Running the same on a Windows 10 machine with OpenCL Backends also results in the error [TornadoVM-OCL-JNI] ERROR : clBuildProgram -> Returned: -11, however without giving any details like above.

How To Reproduce

We are currently still working out how to open source the surrounding program. If it helps, I can privately send you a copy of the code with instructions. But maybe I just overlooked the use of some not-yet-implemented method, or something like that.

Expected behavior

The task to compile and run.

Computing system setup (please complete the following information):

  • OS: Darwin
  • Output of tornado --devices:
Number of Tornado drivers: 1
Driver: OpenCL
  Total number of OpenCL devices  : 1
  Tornado device=0:0  (DEFAULT)
	OPENCL --  [Apple] -- Apple M1
		Global Memory Size: 5.3 GB
		Local Memory Size: 32.0 KB
		Workgroup Dimensions: 3
		Total Number of Block Threads: [256]
		Max WorkGroup Configuration: [256, 256, 256]
		Device OpenCL C version: OpenCL C 1.2

Additional context

Same errorcode -11 on Windows 10, but without line number and additional information.


@jjfumero
Copy link
Member

Hi @fkellner. Thank you for the report. This is a bug in TornadoVM. It generates an OpenCL kernel with an extra "}" bracket. It will help if you can send us a test case (minimal code) that breaks.
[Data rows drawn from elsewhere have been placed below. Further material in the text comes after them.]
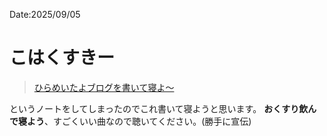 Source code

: Date:2025/09/05
# こはくすきー

>[ひらめいたよブログを書いて寝よ〜](https://misskey.gg/notes/acafgfos03)

というノートをしてしまったのでこれ書いて寝ようと思います。
**おくすり飲んで寝よう**、すごくいい曲なので聴いてください。(勝手に宣伝)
This error should not happen if you use the PTX or SPIR-V backend. The PTX backend is supported on Windows via MSys2. The SPIR-V backend is only supported on Linux.

One thing, you can use TornadoMath functions (e.g., TornadoMath.max, etc) to access these functions. The TornadoMath class is known by the JIT compiler and it generates the OpenCL/PTX and SPIR-V intrinsic for fast-math operations.

@jjfumero jjfumero added the bug Something isn't working label Apr 27, 2023
@fkellner
Copy link
Author

Thanks for the quick reply and the tip!

I cannot test with PTX or SPIR-V, because I have no access to a device which supports them.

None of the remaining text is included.